Every line containing the word "fall" must be pulled from the records.

[Task inputs]

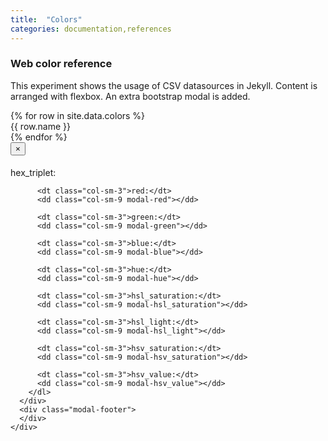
 ```yaml
---
title:  "Colors"
categories: documentation,references
---
```


### Web color reference

This experiment shows the usage of CSV datasources in Jekyll. Content is arranged with flexbox. An extra bootstrap modal is added.

<div class="palette">
  {% for row in site.data.colors %}
    <div class="palette__item"
        data-toggle="modal"
        data-target="#colorModal"
        data-name="{{ row.name }}"
        data-hex_triplet="{{ row.hex_triplet }}"
        data-red="{{ row.red }}"
        data-green="{{ row.green }}"
        data-blue="{{ row.blue }}"
        data-hue="{{ row.hue }}"
        data-hsl_saturation="{{ row.hsl_saturation }}"
        data-hsl_light="{{ row.hsl_light }}"
        data-hsv_saturation="{{ row.hsv_saturation }}"
        data-hsv_value="{{ row.hsv_value }}">
      <div class="palette__sample" style="background: #{{ row.hex_triplet }};"></div>
      <div class="palette__title">{{ row.name }}</div>
    </div>
  {% endfor %}
</div>

<div class="modal fade" id="colorModal" tabindex="-1" role="dialog" aria-labelledby="colorModalLabel" aria-hidden="true">
  <div class="modal-dialog" role="document">
    <div class="modal-content">
      <div class="modal-header">
        <button type="button" class="close" data-dismiss="modal" aria-label="Close">
          <span aria-hidden="true">&times;</span>
        </button>
        <h4 class="modal-title" id="colorModalLabel"></h4>
      </div>
      <div class="modal-body">
        <div class="modal-sample"></div>
        <dl class="row">
          <dt class="col-sm-3">hex_triplet:</dt>
          <dd class="col-sm-9 modal-hex_triplet"></dd>
          
          <dt class="col-sm-3">red:</dt>
          <dd class="col-sm-9 modal-red"></dd>
          
          <dt class="col-sm-3">green:</dt>
          <dd class="col-sm-9 modal-green"></dd>
          
          <dt class="col-sm-3">blue:</dt>
          <dd class="col-sm-9 modal-blue"></dd>
          
          <dt class="col-sm-3">hue:</dt>
          <dd class="col-sm-9 modal-hue"></dd>
          
          <dt class="col-sm-3">hsl_saturation:</dt>
          <dd class="col-sm-9 modal-hsl_saturation"></dd>
          
          <dt class="col-sm-3">hsl_light:</dt>
          <dd class="col-sm-9 modal-hsl_light"></dd>
          
          <dt class="col-sm-3">hsv_saturation:</dt>
          <dd class="col-sm-9 modal-hsv_saturation"></dd>
          
          <dt class="col-sm-3">hsv_value:</dt>
          <dd class="col-sm-9 modal-hsv_value"></dd>
        </dl>
      </div>
      <div class="modal-footer">
      </div>
    </div>
  </div>
</div>
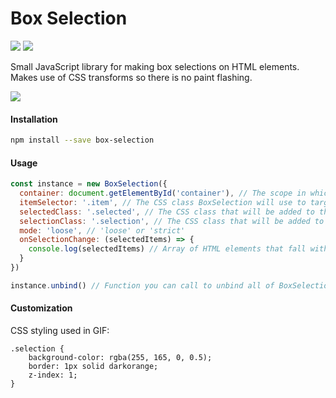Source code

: # Box Selection
![](https://img.shields.io/npm/v/box-selection.svg) ![](https://img.shields.io/npm/dt/box-selection.svg)

Small JavaScript library for making box selections on HTML elements.
Makes use of CSS transforms so there is no paint flashing.

![](https://raw.githubusercontent.com/afterburn/box-selection/master/box-selection.gif)

#### Installation
```bash
npm install --save box-selection
```

#### Usage
```javascript
const instance = new BoxSelection({
  container: document.getElementById('container'), // The scope in which BoxSelection should function.
  itemSelector: '.item', // The CSS class BoxSelection will use to target items.
  selectedClass: '.selected', // The CSS class that will be added to the HTML elements that fall within the selection box.
  selectionClass: '.selection', // The CSS class that will be added to the selection box.
  mode: 'loose', // 'loose' or 'strict'
  onSelectionChange: (selectedItems) => {
    console.log(selectedItems) // Array of HTML elements that fall within the selection box.
  }
})

instance.unbind() // Function you can call to unbind all of BoxSelection's events.
```

#### Customization
CSS styling used in GIF:
```
.selection {
	background-color: rgba(255, 165, 0, 0.5);
	border: 1px solid darkorange;
	z-index: 1;
}
```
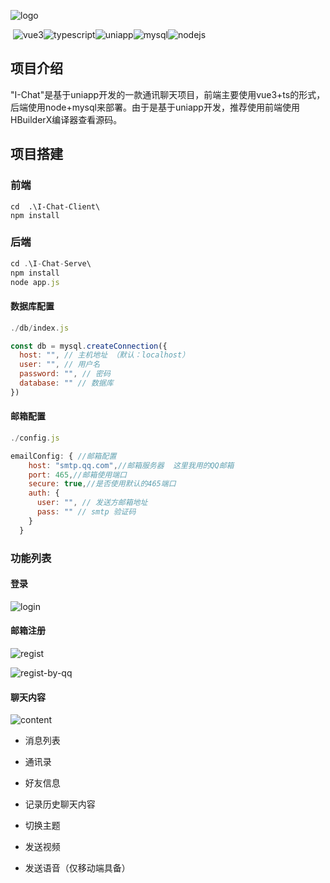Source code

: ![logo](https://github.com/beitaandbaozi/I-Chat/blob/main/DocumentImage/logo.png?raw=true)

​                                                                     ![vue3](https://img.shields.io/badge/vue3-3)![typescript](https://img.shields.io/badge/typescript-red)![uniapp](https://img.shields.io/badge/uniapp-orange)![mysql](https://img.shields.io/badge/mysql->=8.0-yellow)![nodejs](https://img.shields.io/badge/node->=12.0.0-ff69b4)

## 项目介绍

"I-Chat"是基于uniapp开发的一款通讯聊天项目，前端主要使用vue3+ts的形式，后端使用node+mysql来部署。由于是基于uniapp开发，推荐使用前端使用HBuilderX编译器查看源码。

## 项目搭建

### 前端

```
cd  .\I-Chat-Client\
npm install
```

### 后端

```javascript
cd .\I-Chat-Serve\
npm install
node app.js
```

#### 数据库配置

```javascript
./db/index.js

const db = mysql.createConnection({
  host: "", // 主机地址 （默认：localhost）
  user: "", // 用户名
  password: "", // 密码
  database: "" // 数据库
})
```

#### 邮箱配置

```javascript
./config.js

emailConfig: { //邮箱配置
    host: "smtp.qq.com",//邮箱服务器  这里我用的QQ邮箱
    port: 465,//邮箱使用端口
    secure: true,//是否使用默认的465端口
    auth: {
      user: "", // 发送方邮箱地址
      pass: "" // smtp 验证码
    }
  }
```

### 功能列表

#### 登录

![login](https://github.com/beitaandbaozi/I-Chat/blob/main/DocumentImage/login.png?raw=true)



#### 邮箱注册

![regist](https://github.com/beitaandbaozi/I-Chat/blob/main/DocumentImage/regist.png?raw=true)

![regist-by-qq](https://github.com/beitaandbaozi/I-Chat/blob/main/DocumentImage/regist-by-qq.png?raw=true)

#### 聊天内容

![content](https://github.com/beitaandbaozi/I-Chat/blob/main/DocumentImage/content.png?raw=true)



- 消息列表

- 通讯录

- 好友信息

- 记录历史聊天内容

- 切换主题

- 发送视频

- 发送语音（仅移动端具备）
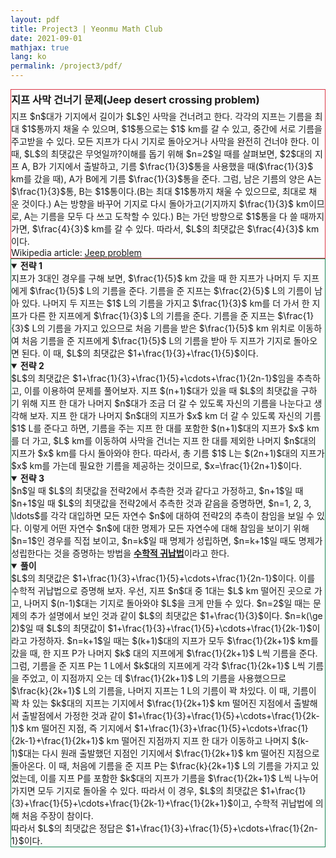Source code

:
 ```yaml
---
layout: pdf
title: Project3 | Yeonmu Math Club
date: 2021-09-01
mathjax: true
lang: ko
permalink: /project3/pdf/
---
```

<div id="accordion">
  <div id="collapseOne" class="collapse show" data-bs-parent="#accordion">
    <div class="card-body" style="border: 1px solid rgb(220, 53, 69);">
     <h3 style="margin: 0.2em 0 0.3em 0;">지프 사막 건너기 문제(Jeep desert crossing problem)</h3>
     <redbox style="margin: 0.5em 0 1.2em 0;">지프 $n$대가 기지에서 길이가 $L$인 사막을 건너려고 한다. 각각의 지프는 기름을 최대 $1$통까지 채울 수 있으며, $1$통으로는 $1$ km를 갈 수 있고, 중간에 서로 기름을 주고받을 수 있다. 모든 지프가 다시 기지로 돌아오거나 사막을 완전히 건너야 한다. 이 때, $L$의 최댓값은 무엇일까?</redbox>이해를 돕기 위해 $n=2$일 때를 살펴보면, $2$대의 지프 A, B가 기지에서 출발하고, 기름 $\frac{1}{3}$통을 사용했을 때($\frac{1}{3}$ km를 갔을 때), A가 B에게 기름 $\frac{1}{3}$통을 준다. 그럼, 남은 기름의 양은 A는 $\frac{1}{3}$통, B는 $1$통이다.(B는 최대 $1$통까지 채울 수 있으므로, 최대로 채운 것이다.) A는 방향을 바꾸어 기지로 다시 돌아가고(기지까지 $\frac{1}{3}$ km이므로, A는 기름을 모두 다 쓰고 도착할 수 있다.) B는 가던 방향으로 $1$통을 다 쓸 때까지 가면, $\frac{4}{3}$ km를 갈 수 있다. 따라서, $L$의 최댓값은 $\frac{4}{3}$ km이다.<br>
     Wikipedia article: <a href="https://en.wikipedia.org/wiki/Jeep_problem" target="_blank">Jeep problem</a>
    </div>
  </div>
  <div id="collapseTwo" class="collapse show" data-bs-parent="#accordion">
    <div class="card-body" style="border: 1px solid rgb(25, 135, 84);">
      <greenbox><details open><summary><b>전략 1</b></summary>지프가 3대인 경우를 구해 보면, $\frac{1}{5}$ km 갔을 때 한 지프가 나머지 두 지프에게 $\frac{1}{5}$ L의 기름을 준다. 기름을 준 지프는 $\frac{2}{5}$ L의 기름이 남아 있다. 나머지 두 지프는 $1$ L의 기름을 가지고 $\frac{1}{3}$ km를 더 가서 한 지프가 다른 한 지프에게 $\frac{1}{3}$ L의 기름을 준다. 기름을 준 지프는 $\frac{1}{3}$ L의 기름을 가지고 있으므로 처음 기름을 받은 $\frac{1}{5}$ km 위치로 이동하여 처음 기름을 준 지프에게 $\frac{1}{5}$ L의 기름을 받아 두 지프가 기지로 돌아오면 된다. 이 때, $L$의 최댓값은 $1+\frac{1}{3}+\frac{1}{5}$이다.</details></greenbox>
      <greenbox><details open><summary><b>전략 2</b></summary>$L$의 최댓값은 $1+\frac{1}{3}+\frac{1}{5}+\cdots+\frac{1}{2n-1}$임을 추측하고, 이를 이용하여 문제를 풀어보자. 지프 $(n+1)$대가 있을 때 $L$의 최댓값을 구하기 위해 지프 한 대가 나머지 $n$대가 조금 더 갈 수 있도록 자신의 기름을 나눈다고 생각해 보자. 지프 한 대가 나머지 $n$대의 지프가 $x$ km 더 갈 수 있도록 자신의 기름 $1$ L를 준다고 하면, 기름을 주는 지프 한 대를 포함한 $(n+1)$대의 지프가 $x$ km를 더 가고, $L$ km를 이동하여 사막을 건너는 지프 한 대를 제외한 나머지 $n$대의 지프가 $x$ km를 다시 돌아와야 한다. 따라서, 총 기름 $1$ L는 $(2n+1)$대의 지프가 $x$ km를 가는데 필요한 기름을 제공하는 것이므로, $x=\frac{1}{2n+1}$이다.</details></greenbox>
      <greenbox><details open><summary><b>전략 3</b></summary>$n$일 때 $L$의 최댓값을 전략2에서 추측한 것과 같다고 가정하고, $n+1$일 때 $n+1$일 때 $L$의 최댓값을 전략2에서 추측한 것과 같음을 증명하면, $n=1, 2, 3, \ldots$를 각각 대입하면 모든 자연수 $n$에 대하여 전략2의 추측이 참임을 보일 수 있다. 이렇게 어떤 자연수 $n$에 대한 명제가 모든 자연수에 대해 참임을 보이기 위해 $n=1$인 경우를 직접 보이고, $n=k$일 때 명제가 성립하면, $n=k+1$일 때도 명제가 성립한다는 것을 증명하는 방법을 <b><a href="https://ko.wikipedia.org/wiki/수학적_귀납법" target="_blank">수학적 귀납법</a></b>이라고 한다.</details></greenbox>
      <purplebox><details open><summary><b>풀이</b></summary>$L$의 최댓값은 $1+\frac{1}{3}+\frac{1}{5}+\cdots+\frac{1}{2n-1}$이다. 이를 수학적 귀납법으로 증명해 보자. 우선, 지프 $n$대 중 1대는 $L$ km 떨어진 곳으로 가고, 나머지 $(n-1)$대는 기지로 돌아와야 $L$을 크게 만들 수 있다. $n=2$일 때는 문제의 추가 설명에서 보인 것과 같이 $L$의 최댓값은 $1+\frac{1}{3}$이다. $n=k(\ge 2)$일 때 $L$의 최댓값이 $1+\frac{1}{3}+\frac{1}{5}+\cdots+\frac{1}{2k-1}$이라고 가정하자. $n=k+1$일 때는 $(k+1)$대의 지프가 모두 $\frac{1}{2k+1}$ km를 갔을 때, 한 지프 P가 나머지 $k$ 대의 지프에게 $\frac{1}{2k+1}$ L씩 기름을 준다. 그럼, 기름을 준 지프 P는 1 L에서 $k$대의 지프에게 각각 $\frac{1}{2k+1}$ L씩 기름을 주었고, 이 지점까지 오는 데 $\frac{1}{2k+1}$ L의 기름을 사용했으므로 $\frac{k}{2k+1}$ L의 기름을, 나머지 지프는 1 L의 기름이 꽉 차있다. 이 때, 기름이 꽉 차 있는 $k$대의 지프는 기지에서 $\frac{1}{2k+1}$ km 떨어진 지점에서 출발해서 출발점에서 가정한 것과 같이 $1+\frac{1}{3}+\frac{1}{5}+\cdots+\frac{1}{2k-1}$ km 떨어진 지점, 즉 기지에서 $1+\frac{1}{3}+\frac{1}{5}+\cdots+\frac{1}{2k-1}+\frac{1}{2k+1}$ km 떨어진 지점까지 지프 한 대가 이동하고 나머지 $(k-1)$대는 다시 원래 출발했던 지점인 기지에서 $\frac{1}{2k+1}$ km 떨어진 지점으로 돌아온다. 이 때, 처음에 기름을 준 지프 P는 $\frac{k}{2k+1}$ L의 기름을 가지고 있었는데, 이를 지프 P를 포함한 $k$대의 지프가 기름을 $\frac{1}{2k+1}$ L씩 나누어 가지면 모두 기지로 돌아올 수 있다. 따라서 이 경우, $L$의 최댓값은 $1+\frac{1}{3}+\frac{1}{5}+\cdots+\frac{1}{2k-1}+\frac{1}{2k+1}$이고, 수학적 귀납법에 의해 처음 주장이 참이다.<br>따라서 $L$의 최댓값은 정답은 $1+\frac{1}{3}+\frac{1}{5}+\cdots+\frac{1}{2n-1}$이다.
      </details></purplebox>
    </div>  
  </div>
</div>
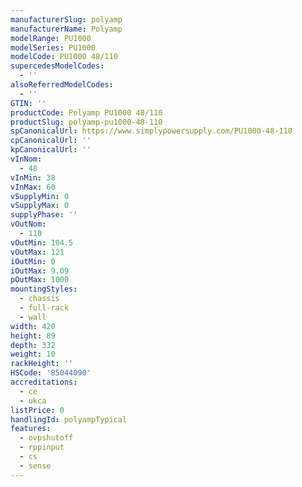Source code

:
 ```yaml
---
manufacturerSlug: polyamp
manufacturerName: Polyamp
modelRange: PU1000
modelSeries: PU1000
modelCode: PU1000 48/110
supercedesModelCodes:
  - ''
alsoReferredModelCodes:
  - ''
GTIN: ''
productCode: Polyamp PU1000 48/110
productSlug: polyamp-pu1000-48-110
spCanonicalUrl: https://www.simplypowersupply.com/PU1000-48-110
cpCanonicalUrl: ''
kpCanonicalUrl: ''
vInNom:
  - 48
vInMin: 38
vInMax: 60
vSupplyMin: 0
vSupplyMax: 0
supplyPhase: ''
vOutNom:
  - 110
vOutMin: 104.5
vOutMax: 121
iOutMin: 0
iOutMax: 9.09
pOutMax: 1000
mountingStyles:
  - chassis
  - full-rack
  - wall
width: 420
height: 89
depth: 332
weight: 10
rackHeight: ''
HSCode: '85044090'
accreditations:
  - ce
  - ukca
listPrice: 0
handlingId: polyampTypical
features:
  - ovpshutoff
  - rppinput
  - cs
  - sense
---
```

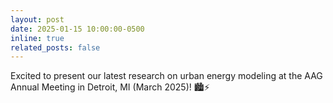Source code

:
 ```yaml
---
layout: post
date: 2025-01-15 10:00:00-0500
inline: true
related_posts: false
---
```


Excited to present our latest research on urban energy modeling at the AAG Annual Meeting in Detroit, MI (March 2025)! 🏙️⚡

[/Task inputs]

**Solved exercise**
  selectedClass: '.selected', // The CSS class that will be added to the HTML elements that fall within the selection box.
    console.log(selectedItems) // Array of HTML elements that fall within the selection box.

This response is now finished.